Earlier that day in Vienna, hundreds of participants in a rally shouted in Arabic, “Jews, remember Khaybar, the army of Muhammad is returning.” The cry relates to an event in the seventh century when Muslims massacred and expelled Jews from the town of Khaybar, located in modern-day Saudi Arabia.

And in France, around 400 people gathered at Republique square Saturday, where they cheered when an organizers wearing a shirt that promotes a boycott of Israel said: “This demonstration is also about freedom for Hassan Hamouri, Marwan Barghouti and all the Palestinian prisoners.” The crowd shouted back: “Freedom to the Palestinian prisoners.”

A man holds a photo of Marwan Barghouti calling for his release during a rally supporting Palestinian prisoners detained in Israeli jails in the West Bank city of Hebron on April 17, 2017. (AFP/Hazem Bader)
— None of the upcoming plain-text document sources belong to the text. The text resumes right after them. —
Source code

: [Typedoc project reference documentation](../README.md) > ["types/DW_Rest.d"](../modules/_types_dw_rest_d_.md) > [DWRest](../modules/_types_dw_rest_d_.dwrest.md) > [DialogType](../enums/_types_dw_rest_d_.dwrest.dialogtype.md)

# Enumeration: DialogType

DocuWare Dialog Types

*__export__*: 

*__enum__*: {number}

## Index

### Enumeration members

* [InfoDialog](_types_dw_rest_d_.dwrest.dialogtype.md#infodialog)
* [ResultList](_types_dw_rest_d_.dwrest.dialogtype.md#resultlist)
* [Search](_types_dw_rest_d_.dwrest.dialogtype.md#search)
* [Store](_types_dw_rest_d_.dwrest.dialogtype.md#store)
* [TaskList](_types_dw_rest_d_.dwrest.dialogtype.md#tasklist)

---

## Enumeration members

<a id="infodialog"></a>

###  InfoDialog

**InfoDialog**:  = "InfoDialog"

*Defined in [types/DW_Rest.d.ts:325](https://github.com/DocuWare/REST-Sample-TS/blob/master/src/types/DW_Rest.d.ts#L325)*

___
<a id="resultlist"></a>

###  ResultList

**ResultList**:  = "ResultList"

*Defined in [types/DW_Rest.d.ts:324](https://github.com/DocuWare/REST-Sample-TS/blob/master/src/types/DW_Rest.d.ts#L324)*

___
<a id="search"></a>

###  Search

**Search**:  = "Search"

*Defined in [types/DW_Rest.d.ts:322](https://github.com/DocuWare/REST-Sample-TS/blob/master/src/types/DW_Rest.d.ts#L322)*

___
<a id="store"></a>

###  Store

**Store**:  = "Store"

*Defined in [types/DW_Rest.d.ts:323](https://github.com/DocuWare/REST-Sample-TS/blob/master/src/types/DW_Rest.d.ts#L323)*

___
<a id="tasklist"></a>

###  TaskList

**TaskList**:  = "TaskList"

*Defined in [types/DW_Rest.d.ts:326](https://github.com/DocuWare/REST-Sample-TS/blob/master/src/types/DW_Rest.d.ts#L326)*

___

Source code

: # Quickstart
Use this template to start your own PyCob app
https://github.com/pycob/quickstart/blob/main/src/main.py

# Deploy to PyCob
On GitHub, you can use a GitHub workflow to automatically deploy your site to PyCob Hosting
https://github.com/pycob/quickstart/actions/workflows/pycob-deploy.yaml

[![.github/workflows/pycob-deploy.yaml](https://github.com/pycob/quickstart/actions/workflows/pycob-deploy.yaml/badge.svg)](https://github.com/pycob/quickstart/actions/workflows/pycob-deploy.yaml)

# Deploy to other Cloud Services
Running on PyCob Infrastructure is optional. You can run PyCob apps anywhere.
Barghouti was sentenced by an Israeli court in 2004 to multiple life sentences for planning dozens of deadly terrorist attacks. Hamouri is a terrorist for the Popular Front for the Liberation of Palestine terrorist group who was arrested by Israel in 2005 and imprisoned following his conviction of planning to assassinate the late Israeli rabbi Ovadia Yosef.

Hamouri, who is a French citizen, was released from Israeli prison in exchange for the IDF soldier Gilad Shalit, who Hamas abducted in 2006. But he was arrested again earlier this year, allegedly for violating the terms of his release by continuing to plan terrorist activities.

The speaker at the Paris rally also urged listeners to show their “solidarity and resistance.” They chanted “Netanyahu war criminal” and called for the arrest of the Israeli prime minister during his visit Sunday to France and Brussels, where he is scheduled to meet with several leaders of EU countries.

Demonstrators wave flags as they take part in a protest in Paris on December 9, 2017, against US President Donald Trump’s recognition of Jerusalem as Israel’s capital. (AFP photo/Zakaria Abdelkafi)

A smaller protest rally than the one held on Republique took place in the eastern city of Lyon Saturday.

Separately, Dutch police released from custody a 29-year-old Palestinian who on Thursday smashed the windows of a kosher restaurant in Amsterdam while waving a Palestinian flag, the De Telegraaf daily reported. He will be tried on December 20 for vandalism and theft, because he took an Israeli flag out of the restaurant before two police officers arrested him. The report did not state whether he would also be tried for a hate crime.